Solution Approach 2:
The system dynamically adapts its detection and forecasting mechanisms to evolving network conditions. It continuously collects performance data, updates subscriber growth models, and adjusts capacity forecasts in real-time, enabling timely responses to changing network demands in rapidly-growing service areas.
2Productivity
If network capacity is increased to accommodate growing subscribers, then service coverage can be expanded, but network resources become overburdened
Solution Approach 1:
The system performs preliminary capacity planning by forecasting future capacity requirements before actual congestion occurs. It uses historical performance data, subscriber growth models, and traffic patterns to predict future capacity needs, allowing network operators to proactively expand capacity before congestion impacts user experience.
Solution Approach 2:
The system continuously collects network performance data and uses it to refine capacity forecasts. By monitoring actual traffic patterns, subscriber growth, and network utilization, it provides feedback loops that improve the accuracy of capacity predictions and enable data-driven capacity expansion decisions.
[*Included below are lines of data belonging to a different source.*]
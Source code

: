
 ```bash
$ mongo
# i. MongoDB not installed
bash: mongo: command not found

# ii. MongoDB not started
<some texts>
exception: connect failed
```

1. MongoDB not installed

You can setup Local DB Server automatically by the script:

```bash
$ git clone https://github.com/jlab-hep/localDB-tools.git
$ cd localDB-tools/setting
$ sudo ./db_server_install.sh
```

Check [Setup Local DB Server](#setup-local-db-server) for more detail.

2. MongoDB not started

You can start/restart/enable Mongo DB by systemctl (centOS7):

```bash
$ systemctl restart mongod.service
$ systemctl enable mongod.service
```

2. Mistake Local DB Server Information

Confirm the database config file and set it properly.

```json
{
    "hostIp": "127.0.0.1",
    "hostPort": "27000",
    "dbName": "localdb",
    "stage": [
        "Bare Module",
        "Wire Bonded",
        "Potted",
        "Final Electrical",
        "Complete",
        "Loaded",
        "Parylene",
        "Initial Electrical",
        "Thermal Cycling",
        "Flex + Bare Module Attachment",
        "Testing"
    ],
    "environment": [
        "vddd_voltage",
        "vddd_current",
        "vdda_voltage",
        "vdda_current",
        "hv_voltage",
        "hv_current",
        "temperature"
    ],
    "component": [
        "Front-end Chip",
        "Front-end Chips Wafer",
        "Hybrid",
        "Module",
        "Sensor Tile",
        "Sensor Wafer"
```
3Adaptability or versatility
If traditional RAN network techniques are used, then existing infrastructure can be leveraged, but cloud-based network specific challenges cannot be addressed
Solution Approach 1:
The system provides universal capacity forecasting capabilities that work across both traditional RAN networks and cloud-based networks. It collects performance data from diverse network types, applies unified forecasting models, and generates capacity recommendations applicable to different network architectures, making it versatile for various network implementations.
Solution Approach 2:
The system adapts its analysis parameters and forecasting models to match the specific characteristics of cloud-based networks. It adjusts capacity thresholds, performance metrics, and growth models to account for cloud infrastructure differences, enabling accurate capacity forecasting for cloud-native network architectures.
Data Source
AI summary
An example process may collect performance data from a cell site of an open radio access network (RAN) in an area of interest (AOI). The cell site may include sectors and the sectors comprising cells. Busy-hour indicators may be determined based on the performance data from the cell site. The busy-hour indicators may be determined by applying a percentile method to outliers in the performance data. A subscriber growth model in the AOI can be forecast for a forecast period. The busy-hour indicators can be extrapolated using the subscriber growth model to generate forecast indicators for the forecast period. A gain function can be applied to the forecast indicators to generate revised forecast indicators. A capacity breach at a cell or a sector of the cell site in the AOI can be detected in response to an indicator from the revised forecast indicators exceeding a capacity threshold.